Потом пришла беда. Мой отец отправился вместе с князем в ставку Батыя, вместе их там и убили. Черную весть привез Апоница — единственный выживший из всей княжеской свиты. А вслед за ним пришли монголы. По сценарию нас штурмовали воины Берке. Незадолго до этого меня вызвал воевода и дал приказ уходить из города и затаиться. В то, что можно будет отбиться, он не верил, поэтому в нескольких схронах спрятали детей лет пяти-восьми с тремя молодыми женщинами. Старшие помогали в обороне, более младшие все равно не выжили бы, да и мало было тех схронов. После сражения я должен был вернуться и увести этих детишек в безопасное место. Единственным безопасным местом тогда был Великий Новгород, до которого было больше трехсот верст. И все эти триста верст нужно было пробираться по январским сугробам, в мороз и вьюгу с маленькими детьми. Когда воевода отдавал приказ, он отвел взгляд. Это было нечестно, но приказы в военное время принято выполнять. Я пришел проститься с учителем, у которого была Анна, и он уговорил ее уйти со мной.

— Я их знаю, — сказал старый китаец о монголах. — Защититься у вас не получится, а пленных они сейчас брать не будут, все равно все замерзнут. Уходи с ним, здесь ты только зря погибнешь.

Я принес ей зимнюю одежду, а учитель отдал свое оружие, и мы ушли.

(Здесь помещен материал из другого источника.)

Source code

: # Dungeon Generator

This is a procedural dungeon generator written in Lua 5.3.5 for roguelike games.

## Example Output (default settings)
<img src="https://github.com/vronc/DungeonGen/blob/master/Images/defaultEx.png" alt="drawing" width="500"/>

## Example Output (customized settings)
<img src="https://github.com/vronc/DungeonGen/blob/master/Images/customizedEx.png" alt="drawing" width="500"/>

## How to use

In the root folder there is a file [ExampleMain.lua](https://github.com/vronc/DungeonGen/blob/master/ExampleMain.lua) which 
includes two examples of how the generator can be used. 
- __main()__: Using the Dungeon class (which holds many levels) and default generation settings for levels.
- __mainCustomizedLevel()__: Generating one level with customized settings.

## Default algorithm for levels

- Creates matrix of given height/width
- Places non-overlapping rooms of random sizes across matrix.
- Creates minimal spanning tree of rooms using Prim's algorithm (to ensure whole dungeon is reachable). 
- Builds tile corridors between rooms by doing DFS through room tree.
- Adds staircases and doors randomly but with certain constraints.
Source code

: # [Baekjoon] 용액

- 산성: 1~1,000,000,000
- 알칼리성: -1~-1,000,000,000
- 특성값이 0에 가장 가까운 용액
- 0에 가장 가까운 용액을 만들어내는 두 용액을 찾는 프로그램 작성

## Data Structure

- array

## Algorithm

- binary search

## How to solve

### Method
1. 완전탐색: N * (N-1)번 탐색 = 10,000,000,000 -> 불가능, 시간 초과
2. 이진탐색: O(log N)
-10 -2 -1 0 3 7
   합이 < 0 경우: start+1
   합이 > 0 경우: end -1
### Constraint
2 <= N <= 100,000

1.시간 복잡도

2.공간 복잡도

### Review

Съемки сражения за Зарайск, в которых мы не участвовали, были очень впечатляющими. Используя специальные приемы, мы восемь тысяч наших всадников превратили в тридцать. Отдельные эпизоды схваток отличались непривычным для наших фильмов уровнем владения оружием и натуральностью гибели сражающихся. Потом приемная комиссия требовала вырезать самые страшные кадры, а зрители в кинотеатрах стискивали зубы и сжимали кулаки.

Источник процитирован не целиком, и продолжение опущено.